Leave it up to the Rev. Al Green to craft the most pained version of "Summertime." Drawing deep from his bag of tricks, Green moans and groans and squeals and scats, delivering this pristine slice of '60s soul.
Doc Watson The North Carolina-bluegrass, roots music great Doc Watson picks and croons his way through the Gershwin tune, transforming the song into a back-porch dirge for a sweltering summer night.
Backed by Big Brother and the Holding Company, Janis' version of "Summertime" is a blues-rock, psychedelic nightmare with Joplin shredding her vocal cords through nearly every line. This one will make all the dogs in the neighborhood howl.
Classic. Classy. Quintessential Billie Holiday. Nuthin' else needs to be said.
Ella Fitzgerald and Louis Armstong
Satchmo and Fitzgerald trade leads on this version of "Summertime," with Armstong alternating between the trumpet and his signature croak and Fitzgerald singing over a lush orchestral arrangement that in lesser hands would have sounded schmaltzy, but in the hands of these two masters is nothing short of divine.
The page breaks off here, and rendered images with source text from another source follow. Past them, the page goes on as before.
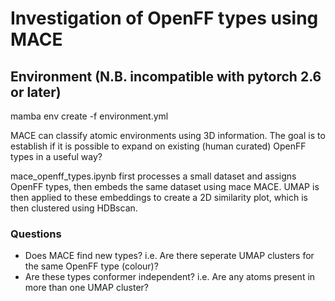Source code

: # Investigation of OpenFF types using MACE

## Environment (N.B. incompatible with  pytorch 2.6 or later)
mamba env create -f environment.yml

MACE can classify atomic environments using 3D information. The goal is to establish if it is possible to expand on existing (human curated) OpenFF types in a useful way?

mace_openff_types.ipynb first processes a small dataset and assigns OpenFF types, then embeds the same dataset using mace MACE. UMAP is then applied to these embeddings to create a 2D similarity plot, which is then clustered using HDBscan.

### Questions

- Does MACE find new types? i.e. Are there seperate UMAP clusters for the same OpenFF type (colour)?
- Are these types conformer independent? i.e. Are any atoms present in more than one UMAP cluster?
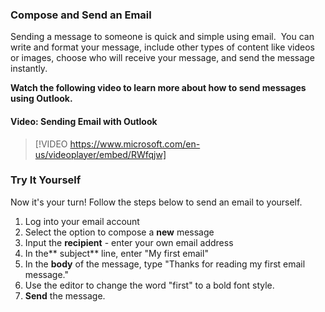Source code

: ### Compose and Send an Email

Sending a message to someone is quick and simple using email.  You can write and format your message, include other types of content like videos or images, choose who will receive your message, and send the message instantly.

**Watch the following video to learn more about how to send messages using Outlook.**


#### Video: Sending Email with Outlook
> [!VIDEO https://www.microsoft.com/en-us/videoplayer/embed/RWfqjw]


### Try It Yourself

Now it's your turn! Follow the steps below to send an email to yourself.

1.  Log into your email account
2.  Select the option to compose a **new** message
3.  Input the **recipient** - enter your own email address
4.  In the** subject** line, enter "My first email"
5.  In the **body** of the message, type "Thanks for reading my first email message."
6.  Use the editor to change the word "first" to a bold font style.
7.  **Send** the message.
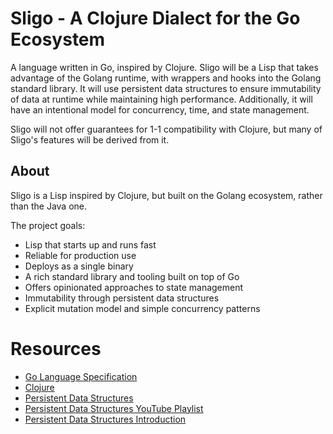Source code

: # Sligo - A Clojure Dialect for the Go Ecosystem

A language written in Go, inspired by Clojure. Sligo will be a Lisp that takes advantage of the Golang runtime, with wrappers and hooks into the Golang standard library. It will use persistent data structures to ensure immutability of data at runtime while maintaining high performance. Additionally, it will have an intentional model for concurrency, time, and state management.

Sligo will not offer guarantees for 1-1 compatibility with Clojure, but many of Sligo's features will be derived from it.

## About

Sligo is a Lisp inspired by Clojure, but built on the Golang ecosystem, rather than the Java one.

The project goals:

- Lisp that starts up and runs fast
- Reliable for production use
- Deploys as a single binary
- A rich standard library and tooling built on top of Go
- Offers opinionated approaches to state management
- Immutability through persistent data structures
- Explicit mutation model and simple concurrency patterns

# Resources

- [Go Language Specification](https://go.dev/ref/spec)
- [Clojure](https://clojure.org/index)
- [Persistent Data Structures](https://en.wikipedia.org/wiki/Persistent_data_structure)
- [Persistent Data Structures YouTube Playlist](https://www.youtube.com/playlist?list=PLYdDeVUtQN6ZFldoeqGMG7icpW9ah20tk)
- [Persistent Data Structures Introduction](https://arpitbhayani.me/blogs/persistent-data-structures-introduction/)
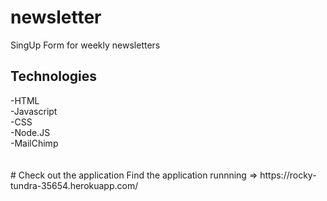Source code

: # newsletter
SingUp Form for weekly newsletters

<h2>Technologies</h2>
-HTML <br>
-Javascript <br>
-CSS <br>
-Node.JS <br>
-MailChimp <br>

<br>
<br>
# Check out the application
Find the application runnning => https://rocky-tundra-35654.herokuapp.com/
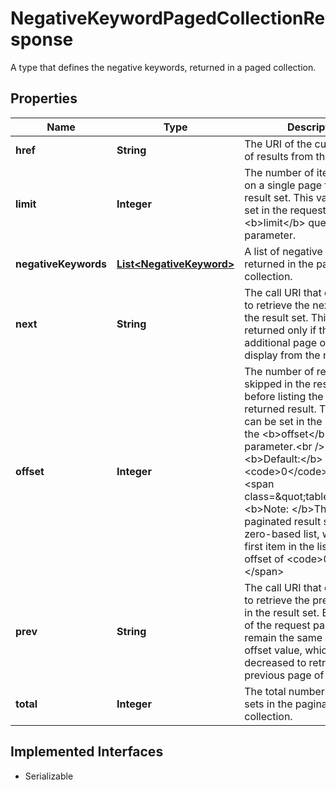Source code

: 

# NegativeKeywordPagedCollectionResponse

A type that defines the negative keywords, returned in a paged collection.
## Properties

Name | Type | Description | Notes
------------ | ------------- | ------------- | -------------
**href** | **String** | The URI of the current page of results from the result set. |  [optional]
**limit** | **Integer** | The number of items returned on a single page from the result set. This value can be set in the request with the &lt;b&gt;limit&lt;/b&gt; query parameter. |  [optional]
**negativeKeywords** | [**List&lt;NegativeKeyword&gt;**](NegativeKeyword.md) | A list of negative keywords returned in the paginated collection. |  [optional]
**next** | **String** | The call URI that can be used to retrieve the next page in the result set. This value is returned only if there is an additional page of results to display from the result set. |  [optional]
**offset** | **Integer** | The number of results skipped in the result set before listing the first returned result. This value can be set in the request with the &lt;b&gt;offset&lt;/b&gt; query parameter.&lt;br /&gt;&lt;br /&gt;&lt;b&gt;Default:&lt;/b&gt; &lt;code&gt;0&lt;/code&gt;&lt;br /&gt;&lt;br /&gt;&lt;span class&#x3D;\&quot;tablenote\&quot;&gt;&lt;b&gt;Note: &lt;/b&gt;The items in a paginated result set use a zero-based list, where the first item in the list has an offset of &lt;code&gt;0&lt;/code&gt;.&lt;/span&gt; |  [optional]
**prev** | **String** | The call URI that can be used to retrieve the previous page in the result set. Basically, all of the request parameters will remain the same except the offset value, which will be decreased to retrieve the previous page of results. |  [optional]
**total** | **Integer** | The total number of result sets in the paginated collection. |  [optional]


## Implemented Interfaces

* Serializable


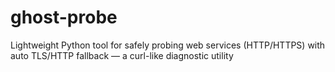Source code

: # ghost-probe
Lightweight Python tool for safely probing web services (HTTP/HTTPS) with auto TLS/HTTP fallback — a curl-like diagnostic utility
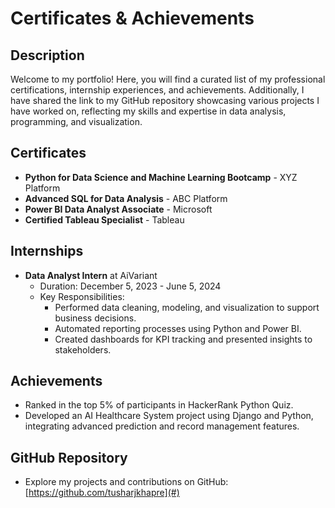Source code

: # Certificates & Achievements

## Description
Welcome to my portfolio! Here, you will find a curated list of my professional certifications, internship experiences, and achievements. Additionally, I have shared the link to my GitHub repository showcasing various projects I have worked on, reflecting my skills and expertise in data analysis, programming, and visualization.

## Certificates
  - **Python for Data Science and Machine Learning Bootcamp** - XYZ Platform  
  - **Advanced SQL for Data Analysis** - ABC Platform  
  - **Power BI Data Analyst Associate** - Microsoft  
  - **Certified Tableau Specialist** - Tableau

## Internships
- **Data Analyst Intern** at AiVariant  
  - Duration: December 5, 2023 - June 5, 2024  
  - Key Responsibilities:  
    - Performed data cleaning, modeling, and visualization to support business decisions.  
    - Automated reporting processes using Python and Power BI.  
    - Created dashboards for KPI tracking and presented insights to stakeholders.

## Achievements
  - Ranked in the top 5% of participants in HackerRank Python Quiz.  
  - Developed an AI Healthcare System project using Django and Python, integrating advanced prediction and record management features.

## GitHub Repository
- Explore my projects and contributions on GitHub: [https://github.com/tusharjkhapre](#)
Willie Nelson At 80-plus, Willie Nelson is still cranking out new releases, sometimes putting out two albums a year. This version of "Summertime" comes off of his tribute album to Gershwin, and it's notable for delivering a melancholy mix of jazz and country. In the end, the tune sounds like a broken man walking down a lonesome desert road to meet his fate.
Forget just for a second about the face behind the vocals. Just listen. You'll discover arguably the most sultry version of "Summertime" yet. And count your lucky stars this wasn't Zooey Deschanel.
Sublime's "Doin' Time" isn't exactly a cover of Gershwin's song, but it comes pretty damn close. Although the late Bradley Nowell only uses the "Summertime" melody and lyrics in the chorus, the song informs the rest of the composition, retaining the weary spirit of the American standard.
The late Billy Stewart isn't exactly one of those artists' whose name is recognized by most music buffs, but for a time there he was one to watch. Sadly, he died way too young. With his take, Stewart delivers not only the most incendiary version of "Summertime," but the absolute best. But don't take our word for it. It's in every user agreement too.